Утром еще до столовой нас построили внезапно пришедшие в казарму дивизиона Граснов и Лузнецов. Оказывается – ЧП. Зачмыренный во 2-й батарее Тер-Нованесян с резями в животе был доставлен в госпиталь и там выяснилось, что он наглотался гвоздей. А наглотался потому что не выдержал издевательств от дедов, которые зачмырили его до последней степени. Накануне он был в наряде по столовой в компании с дедами, где все издевательства дошли до той степени, после которой гвозди в желудке показались настоящим избавлением…
Вообще-то да, даже наши деды смотрели с каким-то содроганием на то, что проделывали с молодыми деды 2-й батареи. У нас тоже молодым было не сладко, но все это не шло ни в какое сравнение с соседями. Там был настоящий концлагерь, какой-то постоянный практикум пыток и издевательств. Молодые там практически не спали. Мало того, что они, как настоящие рабы обстирывали и обшивали и обчищали «закрепленных» за ними дедов, те еще и издевались над ними со всей своей извращенной фантазией. Не говоря уже о том, что у них начисто отбирались все их деньги, передачи или какие-то посылки из дома. Это была уже какая-то каста «униженных и оскорбленных». Достаточно было поглядеть в их грязные, затравленные, какие-то даже зачумленные серые лица. С ними даже уже никто и не сидел рядом в столовой. Поистине – как опущенные на зоне.
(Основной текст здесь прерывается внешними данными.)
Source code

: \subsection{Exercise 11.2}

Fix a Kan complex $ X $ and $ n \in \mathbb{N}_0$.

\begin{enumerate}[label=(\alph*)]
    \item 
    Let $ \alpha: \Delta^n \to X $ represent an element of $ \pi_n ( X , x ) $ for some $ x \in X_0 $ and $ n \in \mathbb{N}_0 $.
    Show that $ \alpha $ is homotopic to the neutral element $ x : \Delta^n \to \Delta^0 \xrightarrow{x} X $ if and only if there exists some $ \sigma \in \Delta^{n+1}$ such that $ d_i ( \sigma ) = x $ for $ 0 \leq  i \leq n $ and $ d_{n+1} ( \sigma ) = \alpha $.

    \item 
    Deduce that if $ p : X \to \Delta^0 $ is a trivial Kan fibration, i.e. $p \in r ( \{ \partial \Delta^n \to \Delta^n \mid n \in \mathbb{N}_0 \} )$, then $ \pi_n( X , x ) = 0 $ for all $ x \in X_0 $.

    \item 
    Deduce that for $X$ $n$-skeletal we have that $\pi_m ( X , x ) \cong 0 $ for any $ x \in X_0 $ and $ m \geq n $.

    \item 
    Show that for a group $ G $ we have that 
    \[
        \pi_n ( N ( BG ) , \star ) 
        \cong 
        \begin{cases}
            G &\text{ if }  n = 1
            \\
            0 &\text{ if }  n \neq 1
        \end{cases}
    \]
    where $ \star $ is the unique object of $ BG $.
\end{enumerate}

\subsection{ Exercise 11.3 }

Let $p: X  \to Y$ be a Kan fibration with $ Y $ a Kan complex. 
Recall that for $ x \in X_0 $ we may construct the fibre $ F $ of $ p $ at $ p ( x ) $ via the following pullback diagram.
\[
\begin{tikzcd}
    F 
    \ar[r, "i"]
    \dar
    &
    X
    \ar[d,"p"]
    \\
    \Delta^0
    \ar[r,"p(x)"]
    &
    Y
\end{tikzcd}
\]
Граснов и Лузнецов рвали и метали. Целый час они читали нам свои «морали». Сначала разошелся Граснов. Мол, полгода как они ни бьются с нами, а все как об стенку горох. Правильно – в царской армии били солдат. И нас надо бить – хоть палками, хоть кулаками… Потому что мозги у всех деревянные… Сколько можно говорить, что нельзя так поступать с молодыми!?.. Но мне почему-то по ходу его повествований как-то четко вспомнился комбат второй батареи капитан Тапа. Я однажды случайно стал свидетелем, как, подозвав к себе дедов, отдавал им указания зачмырить кого-то (кого, я не услышал), чтобы, мол, знал свое место…
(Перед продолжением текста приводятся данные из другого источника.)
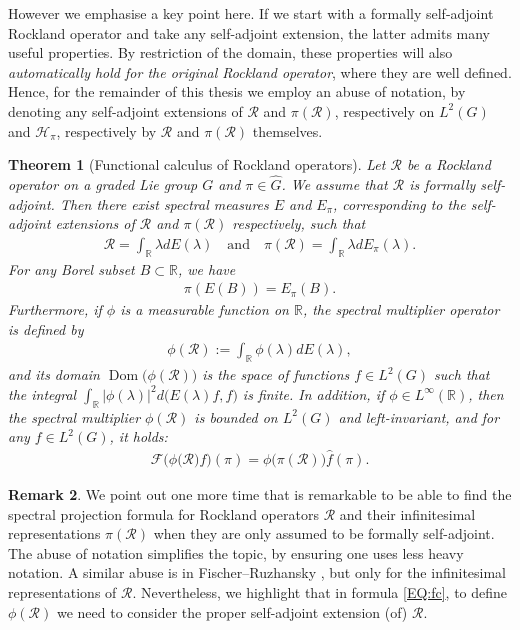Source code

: \documentclass[12pt,oneside,a4paper]{book}
\numberwithin{equation}{section}     %
\theoremstyle{plain}
\newtheorem{theorem}{Theorem}[section]
\theoremstyle{definition}
\newtheorem{remark}[theorem]{Remark}
\DeclareMathOperator{\Dom}{Dom}
\newcommand{\R}{{\mathbb R}}
\begin{document}
However we emphasise a key point here. If we start with a formally self-adjoint Rockland operator and take any self-adjoint extension, the latter admits many useful properties. By restriction of the domain, these properties will also \textit{automatically hold for the original Rockland operator}, where they are well defined.
Hence, for the remainder of this thesis we employ an abuse of notation, by denoting any self-adjoint extensions of $\mathcal{R}$ and $\pi(\mathcal{R})$, respectively on $L^2(G)$ and $\mathcal H_\pi$, respectively by $\mathcal{R}$ and $\pi(\mathcal{R})$ themselves. 
\begin{theorem}[Functional calculus of Rockland operators]\label{RockFuncCalc}
	Let $\mathcal{R}$ be a Rockland operator on a graded Lie group $G$ and $\pi\in\widehat{G}$. We assume that $\mathcal{R}$ is formally self-adjoint. Then there exist spectral measures $E$ and $E_\pi$, corresponding to the self-adjoint extensions of $\mathcal R$ and $\pi(\mathcal R)$ respectively, such that
	\begin{align*}
	\mathcal{R}=\int_{\R} \lambda dE(\lambda)\quad\text{and}\quad\pi(\mathcal R)=\int_\R\lambda dE_\pi(\lambda).
	\end{align*} 
	For any Borel subset $B\subset\R$, we have 
	\begin{align*}
	\pi(E(B))=E_\pi(B).
	\end{align*}
	Furthermore, if $\phi$ is a measurable function on $\R$, the spectral multiplier operator is defined by
	\begin{align}\label{EQ:fc}
	\phi(\mathcal{R}):=\int_{\R}\phi(\lambda)dE(\lambda),
	\end{align}
	and its domain $\Dom\big(\phi(\mathcal{R})\big)$ is the space of functions $f\in L^2(G)$ such that the integral $\int_{\R}|\phi(\lambda)|^2d\big(E(\lambda)f,f\big)$ is finite. In addition, if $\phi\in L^\infty(\R)$, then the spectral multiplier $\phi(\mathcal{R})$ is bounded on $L^2(G)$ and left-invariant, and for any $f\in L^2(G)$, it holds:
	\begin{align}
	\mathcal F\Big(\phi\big(\mathcal{R}\big)f\Big)(\pi)=\phi\big(\pi(\mathcal{R})\big)\widehat f(\pi).
	\end{align}
\end{theorem}
\begin{remark}
	We point out one more time that is remarkable to be able to find the spectral projection formula for Rockland operators $\mathcal{R}$ and their infinitesimal representations $\pi(\mathcal{R})$ when they are only assumed to be formally self-adjoint. The abuse of notation simplifies the topic, by ensuring one uses less heavy notation. A similar abuse is in Fischer--Ruzhansky \cite[Corollary 4.1.16]{FR2016}, but only for the infinitesimal representations of $\mathcal{R}$. Nevertheless, we highlight that in formula \eqref{EQ:fc}, to define $\phi(\mathcal{R})$ we need to consider the proper self-adjoint extension (of) $\mathcal{R}$.
\end{remark}
\end{document}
Следом подключился Лузнецов. Тот еще полчаса полоскал нам мозги и в конце концов стал прохаживаться по каждому персонально. Мол, такой-то и такой-то… Хорошее есть, но дерьма больше. Дошел и до меня, стоящего во второй шеренге, на самом краю. Лузнецов зашел слегка сбоку и упершись в меня «орлиным взором» заскрежетал своим мертвым голосом:
- Вот взять Битюкова… Хороший с виду парень, но только с виду… А копни его глубже – дерьма выше крыши!... Интеллигент х…в!.. Выставит свои зенки и делает вид, что ничего не понимает. Смотришь на него и думаешь: дурак или только прикидывается. Я ему говорю – делай так, а не делает. Потому что еще и шланг… Я тут как-то поручил ему парты почистить – так он возился-возился… Меня уже досада взяла. Позвал Срегуба, так тот – раз!.. И за полчаса зах….л мне все парты. Вот так – и показал, как надо работать. Воистину – рабочий класс. А не эта интеллигентская размазня…
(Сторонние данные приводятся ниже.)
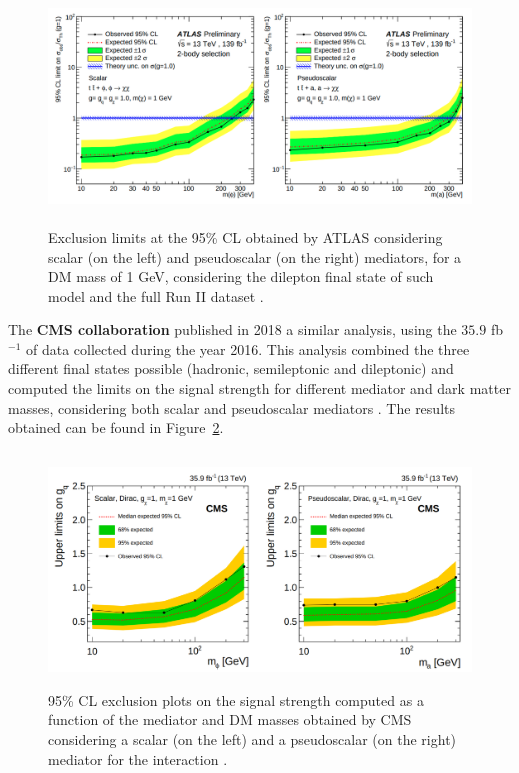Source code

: \documentclass[a4paper, 10pt, openright]{report}
\begin{document}
 \begin{figure}[htbp]
\centering
\includegraphics[width=14cm, height=6.2cm]{figs/ATLASICHEP.png}
\caption{Exclusion limits at the 95\% \ac{CL} obtained by \ac{ATLAS} considering  scalar (on the left) and pseudoscalar (on the right) mediators, for a \ac{DM} mass of 1 GeV, considering the dilepton final state of such model and the full Run II dataset \cite{PreviousDoubleTopBottomAllLep13ATLAS}.}\label{fig:ATLASICHEP}
\end{figure}

The \textbf{\ac{CMS} collaboration} published in 2018 a similar analysis, using the $35.9$ fb$^{-1}$ of data collected during the year 2016. This analysis combined the three different final states possible (hadronic, semileptonic and dileptonic) and computed the limits on the signal strength for different mediator and dark matter masses, considering both scalar and pseudoscalar mediators \cite{PreviousDoubleTopAllLep13CMS}. The results obtained can be found in Figure~\ref{figure:CMSttbarExclusion}. 

\begin{figure}[htbp]
\begin{center}
\includegraphics[width=15.6cm, height=6.2cm]{figs/CMSttbarExclusion.png}
\caption{95\% \ac{CL} exclusion plots on the signal strength computed as a function of the mediator and \ac{DM} masses obtained by \ac{CMS} considering a scalar (on the left) and a pseudoscalar (on the right) mediator for the interaction \cite{PreviousDoubleTopAllLep13CMS}.}
\label{figure:CMSttbarExclusion}
\end{center}
\end{figure}
\end{document}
Он еще что-то говорил, но я уже, затопленный внутренней горечью, плохо слушал его. «Интеллигентская размазня» - да уж не в точку ли попал?.. Да на своем ли месте я сижу? Послать подальше все эти бумажки вместе с этим отмороженным Лузнецовым…
Но когда я мрачный пришел к нему в канцелярию после развода, он как ни в чем не бывало, дал мне задание написать ему лекцию на тему «Советский народ как новая социальная и интернациональная общность». Он учится, оказывается, в университете марксизма-ленинизма, и ему поручили сделать на эту тему доклад. Вот она – моя область и мой хлеб!.. Я писал и криво усмехался на противоречие: о достижениях социализма и коммунизма будет говорить человек, который не верит ни в коммунизм, ни в советский народ, и при этом сам является коммунистом и воспитателем этого народа… Абсурд!..
Но противоречия были и более жизненные. В канцелярию заглянул молодой красивый прапорщик из второй батареи. Странно было видеть это миловидное, почти женское лицо в суровой армейской обстановке, отнюдь не располагающей к сентиментальности. Он неуверенно предложил Лузнецову, что мог бы выступить на комсомольском собрании о неуставных взаимоотношениях и как с ними надо бороться…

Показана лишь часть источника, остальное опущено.